Bir serçenin kırlangıç yuvasında dört yavrusu vardı. Uçma aşamasına geldiklerinde çocuklar bu yuvayı bozdu ve de rüzgâr uçma aşamasına gelen kuşları alıp götürdü. Yaşlı serçe yavrularını tehlikelerden koruyamadığı ve onları eğitemediği için üzülüp durdu. Sonbahar gelince bir buğday tarlasında yavrularını, yani dört serçeyi görünce çok sevindi ve onları yuvasına götürdü.

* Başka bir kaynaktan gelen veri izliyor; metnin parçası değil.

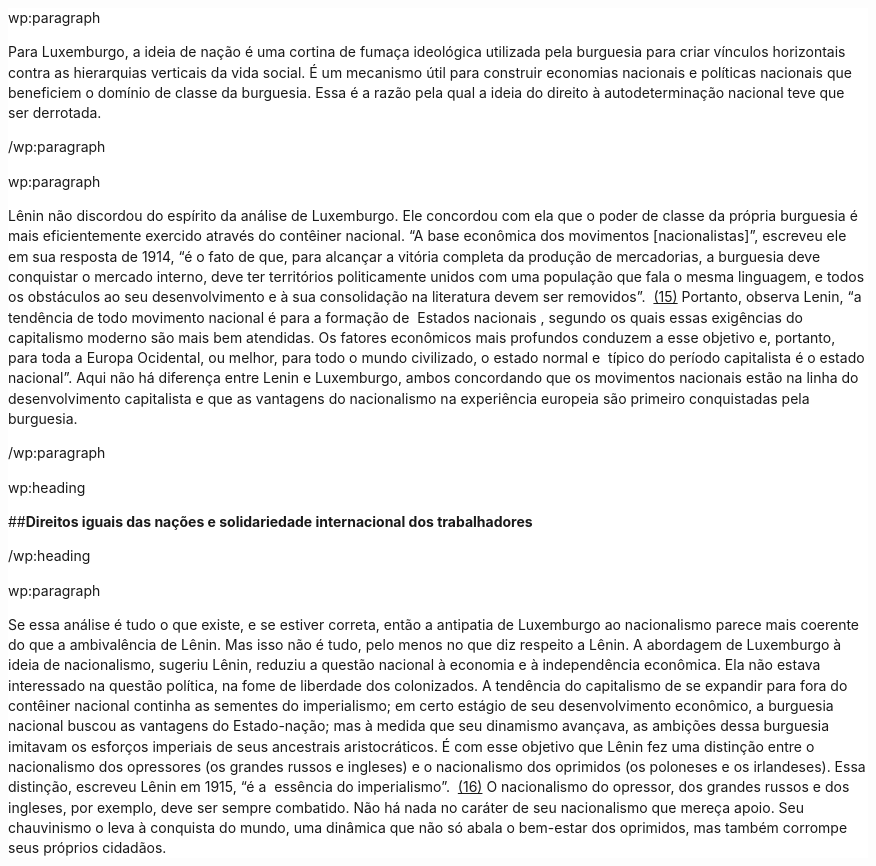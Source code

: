 
wp:paragraph

Para Luxemburgo, a ideia de nação é uma cortina de fumaça ideológica utilizada pela burguesia para criar vínculos horizontais contra as hierarquias verticais da vida social. É um mecanismo útil para construir economias nacionais e políticas nacionais que beneficiem o domínio de classe da burguesia. Essa é a razão pela qual a ideia do direito à autodeterminação nacional teve que ser derrotada.

/wp:paragraph


wp:paragraph

Lênin não discordou do espírito da análise de Luxemburgo. Ele concordou com ela que o poder de classe da própria burguesia é mais eficientemente exercido através do contêiner nacional. “A base econômica dos movimentos [nacionalistas]”, escreveu ele em sua resposta de 1914, “é o fato de que, para alcançar a vitória completa da produção de mercadorias, a burguesia deve conquistar o mercado interno, deve ter territórios politicamente unidos com uma população que fala o mesma linguagem, e todos os obstáculos ao seu desenvolvimento e à sua consolidação na literatura devem ser removidos”. 
[(15)](https://mronline.org/2020/08/10/the-internationalist-lenin-self-determination-and-anti-colonialism/#_edn15) Portanto, observa Lenin, “a tendência de todo movimento nacional é para a formação de 
Estados nacionais , segundo os quais essas exigências do capitalismo moderno são mais bem atendidas. Os fatores econômicos mais profundos conduzem a esse objetivo e, portanto, para toda a Europa Ocidental, ou melhor, para todo o mundo civilizado, o estado normal e 
típico do período capitalista é o estado nacional”. Aqui não há diferença entre Lenin e Luxemburgo, ambos concordando que os movimentos nacionais estão na linha do desenvolvimento capitalista e que as vantagens do nacionalismo na experiência europeia são primeiro conquistadas pela burguesia.

/wp:paragraph


wp:heading

##**Direitos iguais das nações e solidariedade internacional dos trabalhadores**


/wp:heading


wp:paragraph

Se essa análise é tudo o que existe, e se estiver correta, então a antipatia de Luxemburgo ao nacionalismo parece mais coerente do que a ambivalência de Lênin. Mas isso não é tudo, pelo menos no que diz respeito a Lênin. A abordagem de Luxemburgo à ideia de nacionalismo, sugeriu Lênin, reduziu a questão nacional à economia e à independência econômica. Ela não estava interessado na questão política, na fome de liberdade dos colonizados. A tendência do capitalismo de se expandir para fora do contêiner nacional continha as sementes do imperialismo; em certo estágio de seu desenvolvimento econômico, a burguesia nacional buscou as vantagens do Estado-nação; mas à medida que seu dinamismo avançava, as ambições dessa burguesia imitavam os esforços imperiais de seus ancestrais aristocráticos. É com esse objetivo que Lênin fez uma distinção entre o nacionalismo dos opressores (os grandes russos e ingleses) e o nacionalismo dos oprimidos (os poloneses e os irlandeses). Essa distinção, escreveu Lênin em 1915, “é a 
essência do imperialismo”. 
[(16)](https://mronline.org/2020/08/10/the-internationalist-lenin-self-determination-and-anti-colonialism/#_edn16) O nacionalismo do opressor, dos grandes russos e dos ingleses, por exemplo, deve ser sempre combatido. Não há nada no caráter de seu nacionalismo que mereça apoio. Seu chauvinismo o leva à conquista do mundo, uma dinâmica que não só abala o bem-estar dos oprimidos, mas também corrompe seus próprios cidadãos.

"Ah yavrularım, bütün bir yaz beni üzüntü içinde bıraktınız; ben size uçmayı öğretemeden siz rüzgâra kapıldınız. Şimdi beni dinleyin! Babanızın peşinden gelin ve onun yaptıklarına dikkat edin. Çünkü yavru kuşlar her zaman için tehlikede sayılır" dedikten sonra yavrularından en yaşlısına yazı nasıl geçirdiklerini ve nasıl beslendiklerini sordu.
"Ben hep bahçede kaldım, solucan ve tırtıl aradım, ta ki kirazlar olgunlaşıncaya kadar."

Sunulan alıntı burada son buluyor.